» **What you will do**
Reproduce the entries that follow precisely, setting aside any images.

» **Given data**
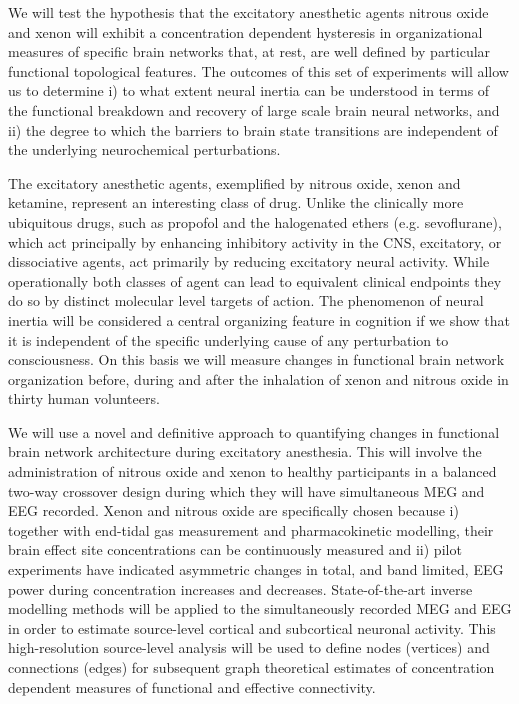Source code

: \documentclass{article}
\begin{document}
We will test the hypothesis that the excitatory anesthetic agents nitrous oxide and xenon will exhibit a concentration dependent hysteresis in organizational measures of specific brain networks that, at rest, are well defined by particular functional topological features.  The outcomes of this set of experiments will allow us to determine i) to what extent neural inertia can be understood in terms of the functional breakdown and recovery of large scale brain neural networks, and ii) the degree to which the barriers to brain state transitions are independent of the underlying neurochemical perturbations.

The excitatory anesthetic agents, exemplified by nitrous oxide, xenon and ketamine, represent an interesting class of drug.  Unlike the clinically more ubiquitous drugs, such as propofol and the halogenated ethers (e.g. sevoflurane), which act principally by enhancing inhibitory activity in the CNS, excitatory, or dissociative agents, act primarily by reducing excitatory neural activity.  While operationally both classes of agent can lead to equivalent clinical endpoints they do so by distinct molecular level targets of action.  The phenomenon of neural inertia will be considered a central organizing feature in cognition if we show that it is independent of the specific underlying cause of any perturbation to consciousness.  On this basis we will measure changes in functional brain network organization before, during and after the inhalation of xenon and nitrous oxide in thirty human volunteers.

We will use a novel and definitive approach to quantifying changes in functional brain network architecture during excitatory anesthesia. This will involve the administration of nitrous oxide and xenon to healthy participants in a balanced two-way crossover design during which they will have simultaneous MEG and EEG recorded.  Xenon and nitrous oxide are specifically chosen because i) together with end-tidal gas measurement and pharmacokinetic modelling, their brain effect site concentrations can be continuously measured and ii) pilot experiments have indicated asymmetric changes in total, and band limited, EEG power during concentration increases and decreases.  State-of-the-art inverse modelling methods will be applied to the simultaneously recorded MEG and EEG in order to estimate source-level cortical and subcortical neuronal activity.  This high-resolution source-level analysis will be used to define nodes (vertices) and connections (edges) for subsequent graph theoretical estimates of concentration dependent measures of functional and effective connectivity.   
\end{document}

» **Exercise solution**
Source code

: \documentclass{article}
\begin{document}
We will test the hypothesis that the excitatory anesthetic agents nitrous oxide and xenon will exhibit a concentration dependent hysteresis in organizational measures of specific brain networks that, at rest, are well defined by particular functional topological features.  The outcomes of this set of experiments will allow us to determine i) to what extent neural inertia can be understood in terms of the functional breakdown and recovery of large scale brain neural networks, and ii) the degree to which the barriers to brain state transitions are independent of the underlying neurochemical perturbations.

The excitatory anesthetic agents, exemplified by nitrous oxide, xenon and ketamine, represent an interesting class of drug.  Unlike the clinically more ubiquitous drugs, such as propofol and the halogenated ethers (e.g. sevoflurane), which act principally by enhancing inhibitory activity in the CNS, excitatory, or dissociative agents, act primarily by reducing excitatory neural activity.  While operationally both classes of agent can lead to equivalent clinical endpoints they do so by distinct molecular level targets of action.  The phenomenon of neural inertia will be considered a central organizing feature in cognition if we show that it is independent of the specific underlying cause of any perturbation to consciousness.  On this basis we will measure changes in functional brain network organization before, during and after the inhalation of xenon and nitrous oxide in thirty human volunteers.

We will use a novel and definitive approach to quantifying changes in functional brain network architecture during excitatory anesthesia. This will involve the administration of nitrous oxide and xenon to healthy participants in a balanced two-way crossover design during which they will have simultaneous MEG and EEG recorded.  Xenon and nitrous oxide are specifically chosen because i) together with end-tidal gas measurement and pharmacokinetic modelling, their brain effect site concentrations can be continuously measured and ii) pilot experiments have indicated asymmetric changes in total, and band limited, EEG power during concentration increases and decreases.  State-of-the-art inverse modelling methods will be applied to the simultaneously recorded MEG and EEG in order to estimate source-level cortical and subcortical neuronal activity.  This high-resolution source-level analysis will be used to define nodes (vertices) and connections (edges) for subsequent graph theoretical estimates of concentration dependent measures of functional and effective connectivity.   
\end{document}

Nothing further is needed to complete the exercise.